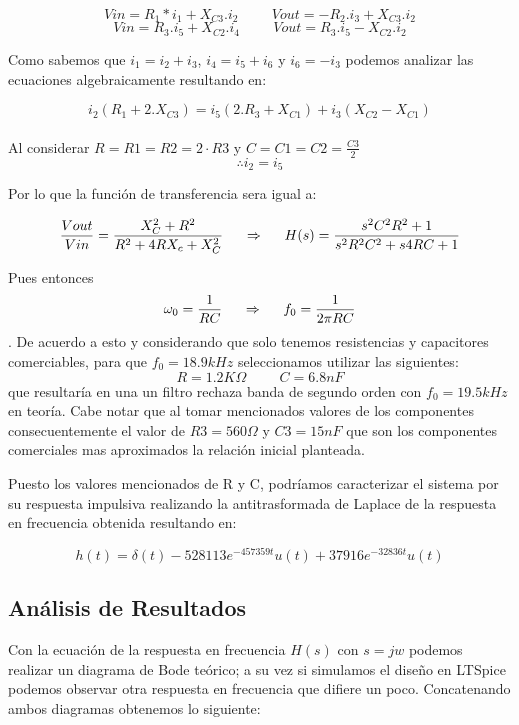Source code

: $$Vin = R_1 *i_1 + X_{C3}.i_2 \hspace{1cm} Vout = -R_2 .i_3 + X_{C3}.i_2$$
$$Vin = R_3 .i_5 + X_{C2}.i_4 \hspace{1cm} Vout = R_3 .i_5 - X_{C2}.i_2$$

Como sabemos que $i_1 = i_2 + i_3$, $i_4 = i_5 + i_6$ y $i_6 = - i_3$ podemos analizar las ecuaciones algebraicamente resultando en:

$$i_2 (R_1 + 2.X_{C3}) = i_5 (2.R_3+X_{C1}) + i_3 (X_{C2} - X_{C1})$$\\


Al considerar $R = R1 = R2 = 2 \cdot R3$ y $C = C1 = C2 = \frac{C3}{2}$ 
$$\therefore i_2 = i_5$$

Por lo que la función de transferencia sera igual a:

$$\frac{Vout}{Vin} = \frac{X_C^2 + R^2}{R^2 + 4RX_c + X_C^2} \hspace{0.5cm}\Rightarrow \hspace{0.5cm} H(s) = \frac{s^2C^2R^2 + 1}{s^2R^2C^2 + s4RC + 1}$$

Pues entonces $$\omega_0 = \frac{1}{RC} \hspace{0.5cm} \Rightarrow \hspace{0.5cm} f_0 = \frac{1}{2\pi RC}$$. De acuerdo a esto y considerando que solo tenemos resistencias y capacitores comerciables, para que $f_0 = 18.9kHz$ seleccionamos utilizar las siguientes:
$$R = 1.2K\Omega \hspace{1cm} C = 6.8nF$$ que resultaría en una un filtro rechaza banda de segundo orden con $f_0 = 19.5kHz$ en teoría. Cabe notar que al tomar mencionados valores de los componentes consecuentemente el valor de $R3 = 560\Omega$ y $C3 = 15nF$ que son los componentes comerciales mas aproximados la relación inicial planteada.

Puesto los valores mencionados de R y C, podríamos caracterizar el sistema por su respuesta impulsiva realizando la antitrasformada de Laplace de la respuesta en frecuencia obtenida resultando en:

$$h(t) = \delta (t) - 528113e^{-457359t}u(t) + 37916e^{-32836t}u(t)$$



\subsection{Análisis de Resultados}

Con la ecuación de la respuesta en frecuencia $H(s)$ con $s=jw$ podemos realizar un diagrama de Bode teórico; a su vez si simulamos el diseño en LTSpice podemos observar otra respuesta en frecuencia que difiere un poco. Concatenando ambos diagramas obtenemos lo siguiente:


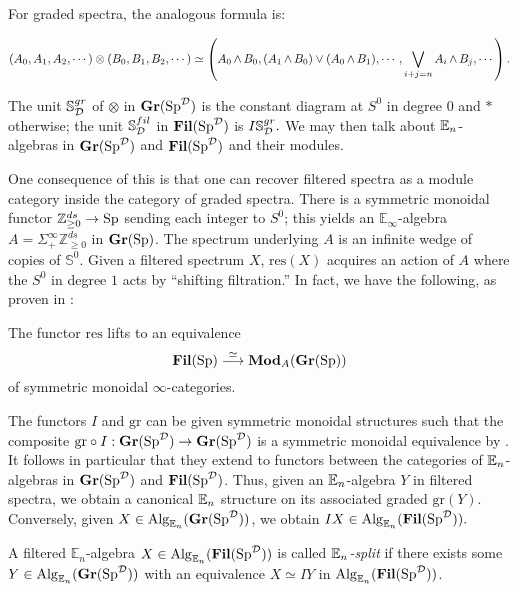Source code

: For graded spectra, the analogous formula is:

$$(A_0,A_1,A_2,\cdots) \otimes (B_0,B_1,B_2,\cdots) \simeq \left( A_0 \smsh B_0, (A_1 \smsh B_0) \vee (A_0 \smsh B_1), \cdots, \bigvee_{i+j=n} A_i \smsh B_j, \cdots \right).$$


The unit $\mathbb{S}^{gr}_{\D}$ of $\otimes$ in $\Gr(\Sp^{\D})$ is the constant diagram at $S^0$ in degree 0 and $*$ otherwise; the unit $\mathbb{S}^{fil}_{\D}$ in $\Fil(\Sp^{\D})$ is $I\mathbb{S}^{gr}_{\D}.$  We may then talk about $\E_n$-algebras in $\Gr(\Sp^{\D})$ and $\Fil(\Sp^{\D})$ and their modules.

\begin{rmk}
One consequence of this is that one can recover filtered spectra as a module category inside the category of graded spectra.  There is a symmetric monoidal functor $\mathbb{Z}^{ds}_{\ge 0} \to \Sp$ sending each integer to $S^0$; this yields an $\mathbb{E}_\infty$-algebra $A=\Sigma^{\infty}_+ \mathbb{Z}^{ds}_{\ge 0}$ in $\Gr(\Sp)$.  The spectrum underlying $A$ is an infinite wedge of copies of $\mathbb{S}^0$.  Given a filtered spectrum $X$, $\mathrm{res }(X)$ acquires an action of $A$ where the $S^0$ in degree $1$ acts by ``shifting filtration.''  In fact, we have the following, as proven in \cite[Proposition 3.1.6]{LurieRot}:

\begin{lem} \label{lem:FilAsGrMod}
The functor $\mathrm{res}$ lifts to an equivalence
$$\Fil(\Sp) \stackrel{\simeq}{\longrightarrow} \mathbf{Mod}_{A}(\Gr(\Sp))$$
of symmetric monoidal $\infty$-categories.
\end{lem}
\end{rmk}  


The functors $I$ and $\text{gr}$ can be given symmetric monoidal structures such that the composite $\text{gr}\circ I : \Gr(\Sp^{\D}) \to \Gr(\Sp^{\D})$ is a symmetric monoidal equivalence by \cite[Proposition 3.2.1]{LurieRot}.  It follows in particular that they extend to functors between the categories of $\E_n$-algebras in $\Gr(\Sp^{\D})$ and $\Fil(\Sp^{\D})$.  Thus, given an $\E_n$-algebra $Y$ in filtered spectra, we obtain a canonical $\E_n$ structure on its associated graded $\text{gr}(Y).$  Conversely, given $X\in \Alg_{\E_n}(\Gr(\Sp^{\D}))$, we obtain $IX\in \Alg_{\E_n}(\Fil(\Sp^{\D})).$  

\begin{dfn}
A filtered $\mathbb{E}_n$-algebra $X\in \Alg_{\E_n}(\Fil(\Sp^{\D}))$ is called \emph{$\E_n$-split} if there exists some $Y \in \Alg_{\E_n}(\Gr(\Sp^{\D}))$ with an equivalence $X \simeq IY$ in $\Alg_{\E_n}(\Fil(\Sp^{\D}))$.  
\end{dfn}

────────

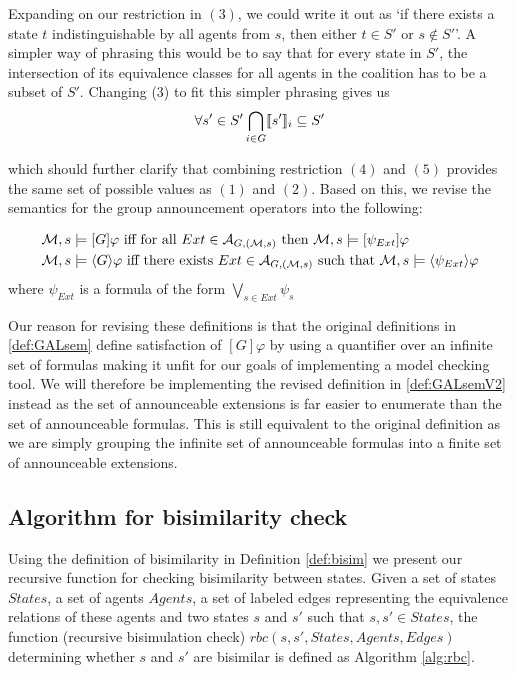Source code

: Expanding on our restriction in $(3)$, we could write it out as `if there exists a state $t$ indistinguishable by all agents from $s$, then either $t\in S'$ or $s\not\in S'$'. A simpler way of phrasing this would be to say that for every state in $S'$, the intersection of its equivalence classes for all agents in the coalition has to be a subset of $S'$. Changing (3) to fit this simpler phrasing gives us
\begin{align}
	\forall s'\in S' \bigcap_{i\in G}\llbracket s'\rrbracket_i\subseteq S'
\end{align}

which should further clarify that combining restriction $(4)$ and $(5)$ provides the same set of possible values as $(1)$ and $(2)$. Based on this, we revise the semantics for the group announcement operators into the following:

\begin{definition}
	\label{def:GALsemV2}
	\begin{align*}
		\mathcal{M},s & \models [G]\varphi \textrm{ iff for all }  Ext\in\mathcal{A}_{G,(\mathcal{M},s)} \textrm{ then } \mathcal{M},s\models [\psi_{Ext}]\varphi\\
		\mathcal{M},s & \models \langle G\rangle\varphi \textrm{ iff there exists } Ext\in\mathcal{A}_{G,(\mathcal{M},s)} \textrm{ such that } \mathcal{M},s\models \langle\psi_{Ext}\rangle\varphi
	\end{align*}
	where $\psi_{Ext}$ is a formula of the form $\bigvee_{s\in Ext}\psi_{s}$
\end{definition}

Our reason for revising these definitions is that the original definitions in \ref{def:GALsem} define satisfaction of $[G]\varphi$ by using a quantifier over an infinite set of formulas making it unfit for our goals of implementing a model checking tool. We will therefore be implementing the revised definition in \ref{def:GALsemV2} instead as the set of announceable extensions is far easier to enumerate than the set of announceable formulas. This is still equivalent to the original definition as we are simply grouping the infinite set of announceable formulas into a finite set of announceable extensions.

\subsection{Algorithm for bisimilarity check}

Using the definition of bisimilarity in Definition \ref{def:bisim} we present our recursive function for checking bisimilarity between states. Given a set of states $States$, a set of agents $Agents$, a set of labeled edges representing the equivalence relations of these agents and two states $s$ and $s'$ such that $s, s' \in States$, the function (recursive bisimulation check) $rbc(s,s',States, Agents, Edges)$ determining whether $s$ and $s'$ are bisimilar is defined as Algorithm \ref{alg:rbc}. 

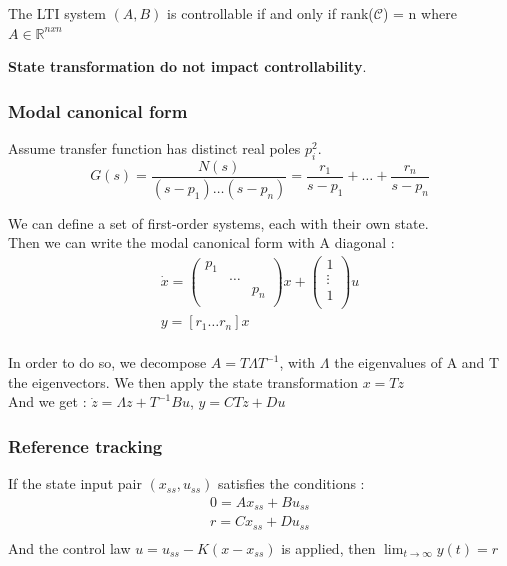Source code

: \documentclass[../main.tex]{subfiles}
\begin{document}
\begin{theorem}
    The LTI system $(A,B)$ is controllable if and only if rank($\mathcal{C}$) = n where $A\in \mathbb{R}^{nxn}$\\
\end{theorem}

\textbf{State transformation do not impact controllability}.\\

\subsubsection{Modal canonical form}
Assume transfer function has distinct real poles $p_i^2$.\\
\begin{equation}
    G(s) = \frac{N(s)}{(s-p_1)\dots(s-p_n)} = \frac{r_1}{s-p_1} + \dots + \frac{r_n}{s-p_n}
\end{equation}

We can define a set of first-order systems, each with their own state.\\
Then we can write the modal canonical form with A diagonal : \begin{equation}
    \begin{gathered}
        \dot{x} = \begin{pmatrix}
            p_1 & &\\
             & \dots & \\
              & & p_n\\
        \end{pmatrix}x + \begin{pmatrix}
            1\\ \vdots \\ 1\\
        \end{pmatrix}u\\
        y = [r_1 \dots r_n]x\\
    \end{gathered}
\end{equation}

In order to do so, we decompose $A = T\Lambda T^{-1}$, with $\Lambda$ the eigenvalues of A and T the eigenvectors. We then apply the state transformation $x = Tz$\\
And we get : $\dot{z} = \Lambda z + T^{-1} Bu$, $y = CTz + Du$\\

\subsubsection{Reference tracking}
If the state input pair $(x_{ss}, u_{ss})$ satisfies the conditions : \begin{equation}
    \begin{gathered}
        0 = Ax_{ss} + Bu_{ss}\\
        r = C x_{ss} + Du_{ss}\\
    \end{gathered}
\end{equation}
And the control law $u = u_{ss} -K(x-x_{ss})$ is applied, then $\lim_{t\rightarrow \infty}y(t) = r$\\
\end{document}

────────

Your goal: Scan the records above. Return every line with "respuesta" in it.

Your response:
Puesto los valores mencionados de R y C, podríamos caracterizar el sistema por su respuesta impulsiva realizando la antitrasformada de Laplace de la respuesta en frecuencia obtenida resultando en:
Con la ecuación de la respuesta en frecuencia $H(s)$ con $s=jw$ podemos realizar un diagrama de Bode teórico; a su vez si simulamos el diseño en LTSpice podemos observar otra respuesta en frecuencia que difiere un poco. Concatenando ambos diagramas obtenemos lo siguiente:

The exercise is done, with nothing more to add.